Journal of Exposure Science & Environmental Epidemiology volume 32, pages 647–659 (2022)Cite this article

Abstract

Extracellular vesicles (EVs) represent small, membrane-enclosed particles that are derived from parent cells and are secreted into the extracellular space. Once secreted, EVs can then travel and communicate with nearby or distant cells. Due to their inherent stability and biocompatibility, these particles can effectively transfer RNAs, proteins, and chemicals/metabolites from parent cells to target cells, impacting cellular and pathological processes. EVs have been shown to respond to disease-causing agents and impact target cells. Given that disease-causing agents span environmental contaminants, pathogens, social stressors, drugs, and other agents, the translation of EV methods into public health is now a critical research gap. This paper reviews approaches to translate EVs into exposure science, toxicology, and public health applications, highlighting blood as an example due to its common use within clinical, epidemiological, and toxicological studies.
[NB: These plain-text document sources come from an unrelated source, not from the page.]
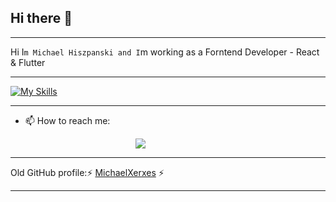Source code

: ## Hi there 👋

---

Hi I`m Michael Hiszpanski and I`m working as a Forntend Developer - React & Flutter




---

[![My Skills](https://skillicons.dev/icons?i=aws,gcp,azure,react,flutter&perline=3)](https://skillicons.dev)

---

- 📫 How to reach me:
 <p align="start" style="margin-left: 200;">
  <a href="[https://skillicons.dev](https://www.linkedin.com/in/michael-hiszpanski-016549200/)">
    <img src="https://skillicons.dev/icons?i=linkedin" />
  </a>
</p>


---

 Old GitHub profile:⚡  [MichaelXerxes](https://github.com/MichaelXerxes) ⚡ 
 
---
<!--
**MichaelHiszpanski/MichaelHiszpanski** is a ✨ _special_ ✨ repository because its `README.md` (this file) appears on your GitHub profile.

Here are some ideas to get you started:

- 🔭 I’m currently working on ...
- 🌱 I’m currently learning ...
- 👯 I’m looking to collaborate on ...
- 🤔 I’m looking for help with ...
- 💬 Ask me about ...
- 📫 How to reach me: ...
- 😄 Pronouns: ...
- ⚡ Fun fact: ...
-->
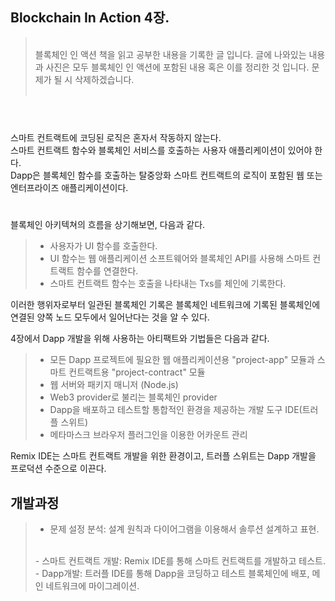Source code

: ## Blockchain In Action 4장.

> <br />
> 블록체인 인 액션 책을 읽고 공부한 내용을 기록한 글 입니다.  
> 글에 나와있는 내용과 사진은 모두 블록체인 인 액션에 포함된 내용 혹은 이를 정리한 것 입니다.  
> 문제가 될 시 삭제하겠습니다. <br />
> <br /> 

#
<br />
스마트 컨트랙트에 코딩된 로직은 혼자서 작동하지 않는다.
<br />
스마트 컨트랙트 함수와 블록체인 서비스를 호출하는 사용자 애플리케이션이 있어야 한다.
<br />
Dapp은 블록체인 함수를 호출하는 탈중앙화 스마트 컨트랙트의 로직이 포함된 웹 또는 엔터프라이즈 애플리케이션이다. 
<br />

#

블록체인 아키텍쳐의 흐름을 상기해보면, 다음과 같다.

> - 사용자가 UI 함수를 호출한다.
> - UI 함수는 웹 애플리케이션 소프트웨어와 블록체인 API를 사용해 스마트 컨트랙트 함수를 연결한다.
> - 스마트 컨트랙트 함수는 호출을 나타내는 Txs를 체인에 기록한다.

이러한 행위자로부터 일관된 블록체인 기록은 블록체인 네트워크에 기록된 블록체인에 연결된 양쪽 노드 모두에서 일어난다는 것을 알 수 있다.  

4장에서 Dapp 개발을 위해 사용하는 아티팩트와 기법들은 다음과 같다. 
> - 모든 Dapp 프로젝트에 필요한 웹 애플리케이션용 "project-app" 모듈과 스마트 컨트랙트용 "project-contract" 모듈
> - 웹 서버와 패키지 매니저 (Node.js)
> - Web3 provider로 불리는 블록체인 provider
> - Dapp을 배포하고 테스트할 통합적인 환경을 제공하는 개발 도구 IDE(트러플 스위트)
> - 메타마스크 브라우저 플러그인을 이용한 어카운트 관리

Remix IDE는 스마트 컨트랙트 개발을 위한 환경이고, 트러플 스위트는 Dapp 개발을 프로덕션 수준으로 이끈다. 

## 개발과정

> - 문제 설정 분석: 설계 원칙과 다이어그램을 이용해서 솔루션 설계하고 표현.
> <br />
> - 스마트 컨트랙트 개발: Remix IDE를 통해 스마트 컨트랙트를 개발하고 테스트.
> <br />
> - Dapp개발: 트러플 IDE를 통해 Dapp을 코딩하고 테스트 블록체인에 배포, 메인 네트워크에 마이그레이션.
> <br />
Approaches are reviewed surrounding the isolation and characterization of EVs and molecular markers that can be used to inform EV cell-of-origin. Molecular cargo contained within EVs are then discussed, including an original analysis of blood EV data from Vesiclepedia. Methods to evaluate functional consequences and target tissues of EVs are also reviewed. Lastly, the expanded integration of these approaches into future public health applications is discussed, including the use of EVs as promising biomarkers of exposure, effect, and disease.

Impact statement

  • Extracellular vesicles (EVs) represent small, cell-derived structures consisting of molecules that can serve as biomarkers of exposure, effect, and disease.

  • This review lays a novel foundation for integrating EVs, a rapidly advancing molecular biological tool, into the field of public health research including epidemiological, toxicological, and clinical investigations.

  • This article represents an important advancement in public health and exposure science as it is among the first to translate EVs into this field.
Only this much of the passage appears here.